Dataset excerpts
══════════

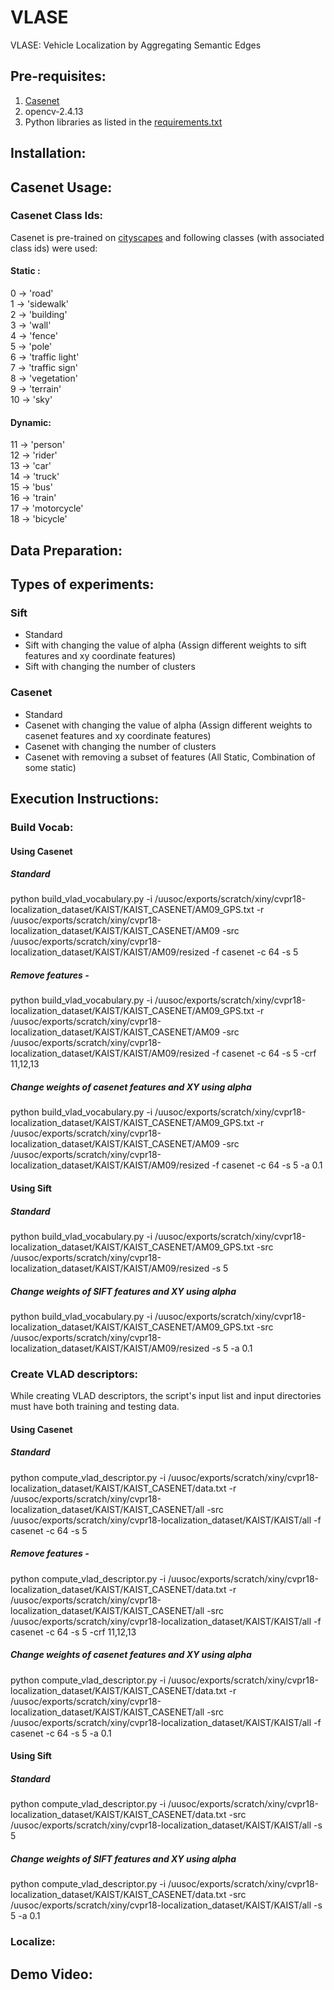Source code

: # VLASE  
VLASE: Vehicle Localization by Aggregating Semantic Edges   
  
## Pre-requisites:  
1. [Casenet](https://arxiv.org/pdf/1705.09759.pdf)  
2. opencv-2.4.13  
3. Python libraries as listed in the [requirements.txt](https://github.com/sagachat/VLASE/blob/master/requirements.txt)  
  
## Installation:  
  
  
## Casenet Usage:  

### Casenet Class Ids: 

Casenet is pre-trained on [cityscapes](https://www.cityscapes-dataset.com/) and following classes (with associated class ids) were used:   
  
#### Static :  
0 -> 'road'  
1 -> 'sidewalk'  
2 -> 'building'  
3 -> 'wall'  
4 -> 'fence'  
5 -> 'pole'  
6 -> 'traffic light'  
7 -> 'traffic sign'  
8 -> 'vegetation'  
9 -> 'terrain'  
10 -> 'sky'  
  
#### Dynamic:  
11 -> 'person'  
12 -> 'rider'  
13 -> 'car'  
14 -> 'truck'  
15 -> 'bus'  
16 -> 'train'  
17 -> 'motorcycle'  
18 -> 'bicycle'  
  
  
## Data Preparation:  
  
  
  
  
  
  
  
  
  

  
## Types of experiments:  

### Sift
- Standard  
- Sift with changing the value of alpha (Assign different weights to sift features and xy coordinate features)  
- Sift with changing the number of clusters  
  
### Casenet
- Standard  
- Casenet with changing the value of alpha (Assign different weights to casenet features and xy coordinate features)  
- Casenet with changing the number of clusters  
- Casenet with removing a subset of features (All Static, Combination of some static)  
  
  
## Execution Instructions:  
  
### Build Vocab:  
  
#### Using Casenet   
  
##### Standard
python build_vlad_vocabulary.py -i /uusoc/exports/scratch/xiny/cvpr18-localization_dataset/KAIST/KAIST_CASENET/AM09_GPS.txt -r /uusoc/exports/scratch/xiny/cvpr18-localization_dataset/KAIST/KAIST_CASENET/AM09 -src /uusoc/exports/scratch/xiny/cvpr18-localization_dataset/KAIST/KAIST/AM09/resized -f casenet -c 64 -s 5  
  
##### Remove features -   
python build_vlad_vocabulary.py -i /uusoc/exports/scratch/xiny/cvpr18-localization_dataset/KAIST/KAIST_CASENET/AM09_GPS.txt -r /uusoc/exports/scratch/xiny/cvpr18-localization_dataset/KAIST/KAIST_CASENET/AM09 -src /uusoc/exports/scratch/xiny/cvpr18-localization_dataset/KAIST/KAIST/AM09/resized -f casenet -c 64 -s 5  -crf 11,12,13  
  
##### Change weights of casenet features and XY using alpha
python build_vlad_vocabulary.py -i /uusoc/exports/scratch/xiny/cvpr18-localization_dataset/KAIST/KAIST_CASENET/AM09_GPS.txt -r /uusoc/exports/scratch/xiny/cvpr18-localization_dataset/KAIST/KAIST_CASENET/AM09 -src /uusoc/exports/scratch/xiny/cvpr18-localization_dataset/KAIST/KAIST/AM09/resized -f casenet -c 64 -s 5  -a 0.1  
  
#### Using Sift   
  
##### Standard  
python build_vlad_vocabulary.py -i /uusoc/exports/scratch/xiny/cvpr18-localization_dataset/KAIST/KAIST_CASENET/AM09_GPS.txt -src /uusoc/exports/scratch/xiny/cvpr18-localization_dataset/KAIST/KAIST/AM09/resized -s 5  
  
##### Change weights of SIFT features and XY using alpha
python build_vlad_vocabulary.py -i /uusoc/exports/scratch/xiny/cvpr18-localization_dataset/KAIST/KAIST_CASENET/AM09_GPS.txt -src /uusoc/exports/scratch/xiny/cvpr18-localization_dataset/KAIST/KAIST/AM09/resized -s 5  -a 0.1  
  
  
### Create VLAD descriptors:  
  
While creating VLAD descriptors, the script's input list and input directories must have both training and testing data.  
  
#### Using Casenet   
  
##### Standard
python compute_vlad_descriptor.py -i /uusoc/exports/scratch/xiny/cvpr18-localization_dataset/KAIST/KAIST_CASENET/data.txt -r /uusoc/exports/scratch/xiny/cvpr18-localization_dataset/KAIST/KAIST_CASENET/all -src /uusoc/exports/scratch/xiny/cvpr18-localization_dataset/KAIST/KAIST/all -f casenet -c 64 -s 5  
  
##### Remove features -   
python compute_vlad_descriptor.py -i /uusoc/exports/scratch/xiny/cvpr18-localization_dataset/KAIST/KAIST_CASENET/data.txt -r /uusoc/exports/scratch/xiny/cvpr18-localization_dataset/KAIST/KAIST_CASENET/all -src /uusoc/exports/scratch/xiny/cvpr18-localization_dataset/KAIST/KAIST/all -f casenet -c 64 -s 5 -crf 11,12,13  
  
##### Change weights of casenet features and XY using alpha
python compute_vlad_descriptor.py -i /uusoc/exports/scratch/xiny/cvpr18-localization_dataset/KAIST/KAIST_CASENET/data.txt -r /uusoc/exports/scratch/xiny/cvpr18-localization_dataset/KAIST/KAIST_CASENET/all -src /uusoc/exports/scratch/xiny/cvpr18-localization_dataset/KAIST/KAIST/all -f casenet -c 64 -s 5  -a 0.1  
  
  
  
#### Using Sift   
  
##### Standard  
python compute_vlad_descriptor.py -i /uusoc/exports/scratch/xiny/cvpr18-localization_dataset/KAIST/KAIST_CASENET/data.txt -src /uusoc/exports/scratch/xiny/cvpr18-localization_dataset/KAIST/KAIST/all -s 5  
  
##### Change weights of SIFT features and XY using alpha
python compute_vlad_descriptor.py -i /uusoc/exports/scratch/xiny/cvpr18-localization_dataset/KAIST/KAIST_CASENET/data.txt -src /uusoc/exports/scratch/xiny/cvpr18-localization_dataset/KAIST/KAIST/all -s 5  -a 0.1  
  

### Localize:  
  
  
  
  
  
## Demo Video:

══════════

* **Directions**
From the first line to the last, reproduce the records above exactly and skip the pictures.

* **Response area**
Source code

: # VLASE  
VLASE: Vehicle Localization by Aggregating Semantic Edges   
  
## Pre-requisites:  
1. [Casenet](https://arxiv.org/pdf/1705.09759.pdf)  
2. opencv-2.4.13  
3. Python libraries as listed in the [requirements.txt](https://github.com/sagachat/VLASE/blob/master/requirements.txt)  
  
## Installation:  
  
  
## Casenet Usage:  

### Casenet Class Ids: 

Casenet is pre-trained on [cityscapes](https://www.cityscapes-dataset.com/) and following classes (with associated class ids) were used:   
  
#### Static :  
0 -> 'road'  
1 -> 'sidewalk'  
2 -> 'building'  
3 -> 'wall'  
4 -> 'fence'  
5 -> 'pole'  
6 -> 'traffic light'  
7 -> 'traffic sign'  
8 -> 'vegetation'  
9 -> 'terrain'  
10 -> 'sky'  
  
#### Dynamic:  
11 -> 'person'  
12 -> 'rider'  
13 -> 'car'  
14 -> 'truck'  
15 -> 'bus'  
16 -> 'train'  
17 -> 'motorcycle'  
18 -> 'bicycle'  
  
  
## Data Preparation:  
  
  
  
  
  
  
  
  
  

  
## Types of experiments:  

### Sift
- Standard  
- Sift with changing the value of alpha (Assign different weights to sift features and xy coordinate features)  
- Sift with changing the number of clusters  
  
### Casenet
- Standard  
- Casenet with changing the value of alpha (Assign different weights to casenet features and xy coordinate features)  
- Casenet with changing the number of clusters  
- Casenet with removing a subset of features (All Static, Combination of some static)  
  
  
## Execution Instructions:  
  
### Build Vocab:  
  
#### Using Casenet   
  
##### Standard
python build_vlad_vocabulary.py -i /uusoc/exports/scratch/xiny/cvpr18-localization_dataset/KAIST/KAIST_CASENET/AM09_GPS.txt -r /uusoc/exports/scratch/xiny/cvpr18-localization_dataset/KAIST/KAIST_CASENET/AM09 -src /uusoc/exports/scratch/xiny/cvpr18-localization_dataset/KAIST/KAIST/AM09/resized -f casenet -c 64 -s 5  
  
##### Remove features -   
python build_vlad_vocabulary.py -i /uusoc/exports/scratch/xiny/cvpr18-localization_dataset/KAIST/KAIST_CASENET/AM09_GPS.txt -r /uusoc/exports/scratch/xiny/cvpr18-localization_dataset/KAIST/KAIST_CASENET/AM09 -src /uusoc/exports/scratch/xiny/cvpr18-localization_dataset/KAIST/KAIST/AM09/resized -f casenet -c 64 -s 5  -crf 11,12,13  
  
##### Change weights of casenet features and XY using alpha
python build_vlad_vocabulary.py -i /uusoc/exports/scratch/xiny/cvpr18-localization_dataset/KAIST/KAIST_CASENET/AM09_GPS.txt -r /uusoc/exports/scratch/xiny/cvpr18-localization_dataset/KAIST/KAIST_CASENET/AM09 -src /uusoc/exports/scratch/xiny/cvpr18-localization_dataset/KAIST/KAIST/AM09/resized -f casenet -c 64 -s 5  -a 0.1  
  
#### Using Sift   
  
##### Standard  
python build_vlad_vocabulary.py -i /uusoc/exports/scratch/xiny/cvpr18-localization_dataset/KAIST/KAIST_CASENET/AM09_GPS.txt -src /uusoc/exports/scratch/xiny/cvpr18-localization_dataset/KAIST/KAIST/AM09/resized -s 5  
  
##### Change weights of SIFT features and XY using alpha
python build_vlad_vocabulary.py -i /uusoc/exports/scratch/xiny/cvpr18-localization_dataset/KAIST/KAIST_CASENET/AM09_GPS.txt -src /uusoc/exports/scratch/xiny/cvpr18-localization_dataset/KAIST/KAIST/AM09/resized -s 5  -a 0.1  
  
  
### Create VLAD descriptors:  
  
While creating VLAD descriptors, the script's input list and input directories must have both training and testing data.  
  
#### Using Casenet   
  
##### Standard
python compute_vlad_descriptor.py -i /uusoc/exports/scratch/xiny/cvpr18-localization_dataset/KAIST/KAIST_CASENET/data.txt -r /uusoc/exports/scratch/xiny/cvpr18-localization_dataset/KAIST/KAIST_CASENET/all -src /uusoc/exports/scratch/xiny/cvpr18-localization_dataset/KAIST/KAIST/all -f casenet -c 64 -s 5  
  
##### Remove features -   
python compute_vlad_descriptor.py -i /uusoc/exports/scratch/xiny/cvpr18-localization_dataset/KAIST/KAIST_CASENET/data.txt -r /uusoc/exports/scratch/xiny/cvpr18-localization_dataset/KAIST/KAIST_CASENET/all -src /uusoc/exports/scratch/xiny/cvpr18-localization_dataset/KAIST/KAIST/all -f casenet -c 64 -s 5 -crf 11,12,13  
  
##### Change weights of casenet features and XY using alpha
python compute_vlad_descriptor.py -i /uusoc/exports/scratch/xiny/cvpr18-localization_dataset/KAIST/KAIST_CASENET/data.txt -r /uusoc/exports/scratch/xiny/cvpr18-localization_dataset/KAIST/KAIST_CASENET/all -src /uusoc/exports/scratch/xiny/cvpr18-localization_dataset/KAIST/KAIST/all -f casenet -c 64 -s 5  -a 0.1  
  
  
  
#### Using Sift   
  
##### Standard  
python compute_vlad_descriptor.py -i /uusoc/exports/scratch/xiny/cvpr18-localization_dataset/KAIST/KAIST_CASENET/data.txt -src /uusoc/exports/scratch/xiny/cvpr18-localization_dataset/KAIST/KAIST/all -s 5  
  
##### Change weights of SIFT features and XY using alpha
python compute_vlad_descriptor.py -i /uusoc/exports/scratch/xiny/cvpr18-localization_dataset/KAIST/KAIST_CASENET/data.txt -src /uusoc/exports/scratch/xiny/cvpr18-localization_dataset/KAIST/KAIST/all -s 5  -a 0.1  
  

### Localize:  
  
  
  
  
  
## Demo Video:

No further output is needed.